Trojan is a tool that promises it can leap over the Great Firewall using TLS encryption. Xray, V2ray and VLESS are VPN-like internet tunneling and privacy tools. It’s unclear what the reference to gRPC describes – but it is probably a reference to using the gRPC Remote Procedure Call (RPC) framework to authenticate client connections to VPN servers.

GFW’s analysis of this incident is that “blocking is done by blocking the specific port that the circumvention services listen on. When the user changes the blocked port to a non-blocked port and keep using the circumvention tools, the entire IP addresses may get blocked.”

Interestingly, domain names used with these tools are not added to the Great Firewall’s DNS or SNI blacklists, and blocking seems to be automatic and dynamic.

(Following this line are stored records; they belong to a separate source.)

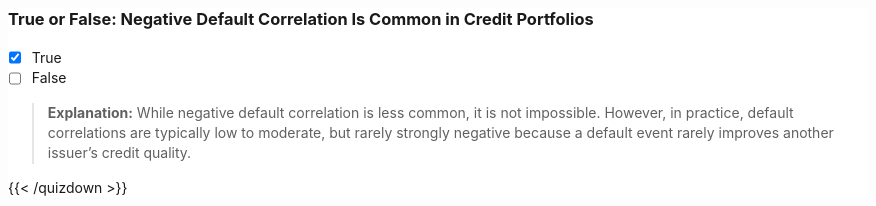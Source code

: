 ### True or False: Negative Default Correlation Is Common in Credit Portfolios  
- [x] True  
- [ ] False  

> **Explanation:** While negative default correlation is less common, it is not impossible. However, in practice, default correlations are typically low to moderate, but rarely strongly negative because a default event rarely improves another issuer’s credit quality.

{{< /quizdown >}}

“Based on the information collected above, we suspect, without empirical measurement yet, that the blocking is possibly related to the TLS fingerprints of those circumvention tools,” the organisation asserts.

An alternative circumvention tool, naiveproxy, appears not to be impacted by these changes.

Earlier in the week, Great Firewall Report also posted analysis asserting China has barred google.com and all of its subdomains.

Which is an odd thing to say given that China started blocking Google in 2010 and Greatfire.org, another service that monitors China’s internet censorship, says Google and its online services, including YouTube and Google.com, are 100 percent blocked in China, and have been blocked for ages. Google.cn redirects to Google.com.uk in Hong Kong, but even that .hk domain is blocked these days in mainland China along with the .com.

It’s also hard to reconcile Great Firewall Report’s assertion and Google’s decision from earlier this week to discontinue availability of its online translation service in China due to Beijing's censorship.

Inconsistencies aside, Great Firewall Reports asserts it has spotted a new effort to suppress access to Google.

“The censors," we're told, "first started Server Name Indication (SNI) SNI-based censorship on google.com and *.google.com on Thursday, September 22, 2022, sometime between 6:23 AM and 7:33 PM Beijing Time (UTC+8). Specifically, the censor looks for SNI values in Transport Layer Security (TLS) ClientHello messages, and when a SNI value matches the blacklist rules, the censor sends forged TCP RST packets to tear down the connections.”

Eight days later, domain name system filtering kicked in to block queries and hamper access to any Google domain. Great Firewall Report believes 1,147 google.com domains are now blocked in China – even though they were probably blocked already in some way or another. This may be another or updated filtering mechanism deployed by Beijing.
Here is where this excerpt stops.